Britain has forever been at the forefront of music. Its numerous clubs have hosted the likes of The Beatles in the 50’s, Pink Floyd in the 60’s, and punk rock bands such as The Clash and The Ramones in the 70’s. In the modern era, indie groups and grunge bands have also used the “live music” platform to showcase their talent to the very enthusiastic British public – who they helped them achieve global stardom. In 2016 alone, more than 30 million fans helped the live music industry in Britain raise $5 million and contribute it to the UK economy. However, according to UK’s first live music census, the number of grassroots music venues in the UK has declined drastically.
The census that was published in February 2018 revealed how Britain’s small venues are struggling due to increased business rates and property development. A third of such venues were prone to issues with property development and complaints about noise pollution – which often arise when tenants move into new buildings next to established music venues. As a result of smaller venues getting banned, talent headhunters are finding it difficult to search for future festival headliners, which is impeding Britain’s cultural reputation around the world.

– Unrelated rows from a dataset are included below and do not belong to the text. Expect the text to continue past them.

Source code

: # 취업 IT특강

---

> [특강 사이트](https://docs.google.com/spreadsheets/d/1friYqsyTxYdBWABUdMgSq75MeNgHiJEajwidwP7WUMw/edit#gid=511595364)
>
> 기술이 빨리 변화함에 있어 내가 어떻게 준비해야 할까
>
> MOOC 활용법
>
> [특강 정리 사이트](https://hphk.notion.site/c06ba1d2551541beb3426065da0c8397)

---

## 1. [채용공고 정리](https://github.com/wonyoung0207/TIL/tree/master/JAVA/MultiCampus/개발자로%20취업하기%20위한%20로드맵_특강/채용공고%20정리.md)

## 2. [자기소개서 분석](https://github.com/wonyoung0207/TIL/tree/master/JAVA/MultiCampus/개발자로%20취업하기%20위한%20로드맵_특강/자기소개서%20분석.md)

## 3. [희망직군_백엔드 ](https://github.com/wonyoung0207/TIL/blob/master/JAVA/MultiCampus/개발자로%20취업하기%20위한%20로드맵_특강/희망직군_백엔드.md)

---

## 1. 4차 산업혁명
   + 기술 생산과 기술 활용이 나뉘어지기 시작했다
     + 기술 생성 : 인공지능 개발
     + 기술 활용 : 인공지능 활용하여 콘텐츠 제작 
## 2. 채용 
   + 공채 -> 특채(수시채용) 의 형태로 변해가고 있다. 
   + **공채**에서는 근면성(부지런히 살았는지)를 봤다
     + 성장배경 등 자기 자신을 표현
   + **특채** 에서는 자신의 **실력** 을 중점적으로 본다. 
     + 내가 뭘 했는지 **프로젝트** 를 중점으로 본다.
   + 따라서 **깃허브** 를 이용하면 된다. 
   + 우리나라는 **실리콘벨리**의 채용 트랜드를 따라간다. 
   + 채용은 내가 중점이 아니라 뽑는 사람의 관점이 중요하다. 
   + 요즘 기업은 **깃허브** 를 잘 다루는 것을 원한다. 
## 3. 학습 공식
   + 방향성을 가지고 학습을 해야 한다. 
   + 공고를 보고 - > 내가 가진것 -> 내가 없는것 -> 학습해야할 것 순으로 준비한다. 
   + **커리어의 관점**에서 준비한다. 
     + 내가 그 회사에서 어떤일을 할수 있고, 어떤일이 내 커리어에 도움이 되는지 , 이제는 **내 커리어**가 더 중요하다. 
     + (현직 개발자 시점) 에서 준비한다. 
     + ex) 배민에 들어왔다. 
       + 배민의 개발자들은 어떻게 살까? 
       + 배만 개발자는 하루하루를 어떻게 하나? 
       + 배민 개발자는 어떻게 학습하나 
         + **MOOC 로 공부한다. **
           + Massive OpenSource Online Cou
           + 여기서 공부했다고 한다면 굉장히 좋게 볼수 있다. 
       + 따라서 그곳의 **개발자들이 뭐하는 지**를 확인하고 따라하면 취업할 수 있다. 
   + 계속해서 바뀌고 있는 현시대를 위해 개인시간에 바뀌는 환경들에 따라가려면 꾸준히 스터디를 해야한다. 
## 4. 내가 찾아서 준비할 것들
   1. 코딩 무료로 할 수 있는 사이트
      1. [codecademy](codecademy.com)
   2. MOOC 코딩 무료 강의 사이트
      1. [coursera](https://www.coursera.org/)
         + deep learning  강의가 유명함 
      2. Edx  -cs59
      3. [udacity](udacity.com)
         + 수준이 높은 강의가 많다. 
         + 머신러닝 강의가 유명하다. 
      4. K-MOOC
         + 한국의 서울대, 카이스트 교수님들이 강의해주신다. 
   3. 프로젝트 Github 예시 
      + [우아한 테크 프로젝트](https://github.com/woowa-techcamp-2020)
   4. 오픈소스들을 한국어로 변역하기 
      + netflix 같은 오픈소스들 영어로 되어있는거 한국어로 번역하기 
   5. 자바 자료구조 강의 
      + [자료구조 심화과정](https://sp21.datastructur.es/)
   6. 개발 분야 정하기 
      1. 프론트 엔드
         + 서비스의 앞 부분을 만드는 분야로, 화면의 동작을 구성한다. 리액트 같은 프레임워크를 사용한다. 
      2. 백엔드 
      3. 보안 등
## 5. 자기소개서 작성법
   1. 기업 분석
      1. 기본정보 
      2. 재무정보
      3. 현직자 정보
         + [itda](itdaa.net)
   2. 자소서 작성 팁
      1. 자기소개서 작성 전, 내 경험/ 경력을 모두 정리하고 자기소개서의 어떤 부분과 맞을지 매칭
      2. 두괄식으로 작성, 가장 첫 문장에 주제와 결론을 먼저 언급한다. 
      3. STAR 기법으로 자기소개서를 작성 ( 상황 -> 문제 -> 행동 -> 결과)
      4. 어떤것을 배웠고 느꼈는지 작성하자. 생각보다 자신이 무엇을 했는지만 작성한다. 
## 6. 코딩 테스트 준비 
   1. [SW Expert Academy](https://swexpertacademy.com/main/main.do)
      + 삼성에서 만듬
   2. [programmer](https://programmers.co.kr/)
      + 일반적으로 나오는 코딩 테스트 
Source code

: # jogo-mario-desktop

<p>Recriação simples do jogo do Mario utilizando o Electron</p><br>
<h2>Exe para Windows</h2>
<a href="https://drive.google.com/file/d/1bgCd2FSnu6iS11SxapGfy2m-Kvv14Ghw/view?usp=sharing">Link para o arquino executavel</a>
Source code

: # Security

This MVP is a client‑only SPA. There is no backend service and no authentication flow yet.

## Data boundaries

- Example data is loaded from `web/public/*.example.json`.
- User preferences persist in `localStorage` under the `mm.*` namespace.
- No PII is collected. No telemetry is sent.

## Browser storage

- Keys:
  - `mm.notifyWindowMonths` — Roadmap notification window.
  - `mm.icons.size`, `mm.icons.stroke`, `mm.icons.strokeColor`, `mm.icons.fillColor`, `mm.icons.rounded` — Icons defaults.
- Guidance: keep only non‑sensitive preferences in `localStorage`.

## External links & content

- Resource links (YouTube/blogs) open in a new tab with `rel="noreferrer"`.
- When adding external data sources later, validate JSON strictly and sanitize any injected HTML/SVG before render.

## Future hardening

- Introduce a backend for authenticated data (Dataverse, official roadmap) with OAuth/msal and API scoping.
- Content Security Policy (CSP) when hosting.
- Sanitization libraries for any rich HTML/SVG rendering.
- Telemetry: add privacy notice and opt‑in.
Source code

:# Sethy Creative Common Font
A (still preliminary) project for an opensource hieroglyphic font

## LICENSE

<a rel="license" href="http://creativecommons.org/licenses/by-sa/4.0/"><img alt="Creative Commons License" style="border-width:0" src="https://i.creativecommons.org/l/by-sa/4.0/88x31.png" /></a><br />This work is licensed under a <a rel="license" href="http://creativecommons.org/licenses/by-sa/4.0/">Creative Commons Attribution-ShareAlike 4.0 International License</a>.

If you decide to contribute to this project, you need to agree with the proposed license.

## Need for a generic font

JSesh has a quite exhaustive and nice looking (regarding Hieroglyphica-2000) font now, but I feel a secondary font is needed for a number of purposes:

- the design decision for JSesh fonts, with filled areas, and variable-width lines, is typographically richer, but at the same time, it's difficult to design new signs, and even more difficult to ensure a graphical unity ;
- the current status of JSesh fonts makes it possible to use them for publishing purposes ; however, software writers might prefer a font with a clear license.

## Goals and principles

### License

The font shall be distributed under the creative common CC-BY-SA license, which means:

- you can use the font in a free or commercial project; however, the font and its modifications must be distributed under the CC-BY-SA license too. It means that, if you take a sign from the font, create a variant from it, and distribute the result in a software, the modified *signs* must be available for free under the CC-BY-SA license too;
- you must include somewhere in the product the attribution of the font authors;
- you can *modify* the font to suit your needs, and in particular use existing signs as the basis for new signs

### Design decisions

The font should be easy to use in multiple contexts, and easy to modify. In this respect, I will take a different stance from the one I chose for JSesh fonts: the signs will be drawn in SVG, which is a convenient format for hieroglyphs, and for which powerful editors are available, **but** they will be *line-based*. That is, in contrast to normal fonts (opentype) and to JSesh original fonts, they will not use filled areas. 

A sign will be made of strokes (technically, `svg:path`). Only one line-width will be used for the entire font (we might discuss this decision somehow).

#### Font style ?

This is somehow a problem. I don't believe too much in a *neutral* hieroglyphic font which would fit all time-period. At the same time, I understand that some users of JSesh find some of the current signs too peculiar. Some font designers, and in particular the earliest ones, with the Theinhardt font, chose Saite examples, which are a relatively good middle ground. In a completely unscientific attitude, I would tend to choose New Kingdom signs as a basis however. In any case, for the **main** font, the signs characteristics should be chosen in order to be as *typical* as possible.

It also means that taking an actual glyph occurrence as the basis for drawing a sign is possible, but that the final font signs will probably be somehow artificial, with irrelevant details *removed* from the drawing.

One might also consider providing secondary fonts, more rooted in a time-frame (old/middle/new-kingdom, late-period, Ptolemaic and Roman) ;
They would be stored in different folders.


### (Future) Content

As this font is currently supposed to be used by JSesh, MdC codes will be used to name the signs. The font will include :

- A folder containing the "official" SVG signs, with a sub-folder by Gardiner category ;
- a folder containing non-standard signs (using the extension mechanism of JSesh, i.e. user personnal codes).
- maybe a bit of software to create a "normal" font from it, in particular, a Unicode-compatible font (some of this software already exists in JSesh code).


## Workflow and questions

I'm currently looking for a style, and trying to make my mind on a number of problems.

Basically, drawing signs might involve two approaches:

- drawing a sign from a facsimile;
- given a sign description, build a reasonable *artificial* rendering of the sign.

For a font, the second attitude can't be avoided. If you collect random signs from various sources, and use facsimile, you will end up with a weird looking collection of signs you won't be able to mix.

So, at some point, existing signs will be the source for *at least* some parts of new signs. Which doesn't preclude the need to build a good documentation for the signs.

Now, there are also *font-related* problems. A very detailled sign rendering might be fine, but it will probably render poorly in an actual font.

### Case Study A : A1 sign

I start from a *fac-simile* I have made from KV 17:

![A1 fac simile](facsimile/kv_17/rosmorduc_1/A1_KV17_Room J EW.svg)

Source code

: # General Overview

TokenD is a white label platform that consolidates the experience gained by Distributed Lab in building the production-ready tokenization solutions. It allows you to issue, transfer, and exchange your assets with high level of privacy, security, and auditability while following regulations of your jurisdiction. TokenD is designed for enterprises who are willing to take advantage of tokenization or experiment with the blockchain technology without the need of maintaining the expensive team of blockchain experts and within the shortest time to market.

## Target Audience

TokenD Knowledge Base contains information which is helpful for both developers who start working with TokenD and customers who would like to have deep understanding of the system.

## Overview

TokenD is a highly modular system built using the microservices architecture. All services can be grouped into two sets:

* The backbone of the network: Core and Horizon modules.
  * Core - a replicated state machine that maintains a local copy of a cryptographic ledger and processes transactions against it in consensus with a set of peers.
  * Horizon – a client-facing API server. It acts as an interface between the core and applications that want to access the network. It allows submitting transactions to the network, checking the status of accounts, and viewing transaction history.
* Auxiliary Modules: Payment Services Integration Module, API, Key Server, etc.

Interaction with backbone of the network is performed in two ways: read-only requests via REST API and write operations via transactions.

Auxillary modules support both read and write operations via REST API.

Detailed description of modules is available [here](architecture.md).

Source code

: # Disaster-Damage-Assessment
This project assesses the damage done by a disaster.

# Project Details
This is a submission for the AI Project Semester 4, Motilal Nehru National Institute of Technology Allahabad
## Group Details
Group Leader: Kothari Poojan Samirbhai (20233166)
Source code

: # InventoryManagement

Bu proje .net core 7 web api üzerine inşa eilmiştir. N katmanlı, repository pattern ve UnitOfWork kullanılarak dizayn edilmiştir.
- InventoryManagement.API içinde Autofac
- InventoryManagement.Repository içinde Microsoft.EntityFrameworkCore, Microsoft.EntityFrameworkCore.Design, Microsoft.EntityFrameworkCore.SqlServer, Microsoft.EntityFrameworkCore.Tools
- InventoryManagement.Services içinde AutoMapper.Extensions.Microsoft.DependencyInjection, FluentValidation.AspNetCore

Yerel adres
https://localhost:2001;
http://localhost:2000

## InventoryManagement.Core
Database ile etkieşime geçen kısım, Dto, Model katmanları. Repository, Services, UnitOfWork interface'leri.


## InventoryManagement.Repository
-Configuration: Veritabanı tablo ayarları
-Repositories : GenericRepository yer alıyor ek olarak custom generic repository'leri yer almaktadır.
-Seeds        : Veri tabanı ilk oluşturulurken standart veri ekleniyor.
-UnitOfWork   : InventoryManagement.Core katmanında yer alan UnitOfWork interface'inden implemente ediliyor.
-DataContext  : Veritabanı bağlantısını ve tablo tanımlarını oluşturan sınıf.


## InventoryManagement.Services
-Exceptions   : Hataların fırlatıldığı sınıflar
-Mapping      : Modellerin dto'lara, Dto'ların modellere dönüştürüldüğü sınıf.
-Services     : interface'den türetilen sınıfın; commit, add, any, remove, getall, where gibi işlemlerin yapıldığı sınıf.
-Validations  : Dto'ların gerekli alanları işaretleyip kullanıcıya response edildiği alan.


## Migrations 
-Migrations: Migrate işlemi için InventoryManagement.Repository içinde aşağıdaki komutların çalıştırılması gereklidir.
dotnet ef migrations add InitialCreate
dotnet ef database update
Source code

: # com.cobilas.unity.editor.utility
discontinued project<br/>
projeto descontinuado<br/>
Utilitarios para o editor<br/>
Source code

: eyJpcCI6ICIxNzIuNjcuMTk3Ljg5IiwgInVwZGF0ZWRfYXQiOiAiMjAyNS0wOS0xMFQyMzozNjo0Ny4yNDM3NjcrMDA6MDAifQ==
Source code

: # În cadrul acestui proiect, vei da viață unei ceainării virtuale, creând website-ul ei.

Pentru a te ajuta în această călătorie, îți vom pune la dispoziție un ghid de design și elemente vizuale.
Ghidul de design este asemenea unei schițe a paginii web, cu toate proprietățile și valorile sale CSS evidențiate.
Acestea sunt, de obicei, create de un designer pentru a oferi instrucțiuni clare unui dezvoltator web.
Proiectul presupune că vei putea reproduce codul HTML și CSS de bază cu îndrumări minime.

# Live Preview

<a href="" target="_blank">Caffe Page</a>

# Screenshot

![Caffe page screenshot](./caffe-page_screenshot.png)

In an extremely competitive environment, bands and musical acts must be provided a platform to not only showcase their musical abilities but also to provide a soundscape into which the audience can escape into. Every large band started small, performing in smaller venues before moving on to fill stadiums. The audience also appreciates this fact and provides constructive criticism that helps the band to evolve beyond their current capacity. Overall, performing in smaller venues is crucial to the burgeoning artist to not only grow musically and network but also get a paycheck to support their striving endeavor.
Instead, large venues in Britain are thriving and provides a platform for established acts to perform in front of their audience. These venues are usually overpriced and cannot be afforded by regular live music listeners. “It’s important to get ahead of the issue”, said Ben Lovett of the band Mumford & Sons. Being the founder of the London venue Omeara, he said, “It might not seem to prevalent now but when we strip out the roots of our culture, it’s 10 years, 20 years from now that we’ll feel the downside of that.”
Jeff Horton, the founder of 100 Club, has also expressed deep concern over the trend. “One of the things I came across in the report is that in 2014, something like 70 percent of headline acts at British festivals had played the 100 Club at some point in their careers,” he said. He added, “I think there’s an impact here on everybody. It’s going to be very difficult if the current closures continue, to say who will be a headliner at the next Glastonbury, if there’s nowhere for these bands to play.”
Small music venues are like “primary or secondary education, for a new musician’s career”. Horton went on to add, “You can’t just skip those steps, for the majority of artists in this country, it’s off our own backs and we do it because we love it. With the closure of so many small music venues, it becomes more difficult.”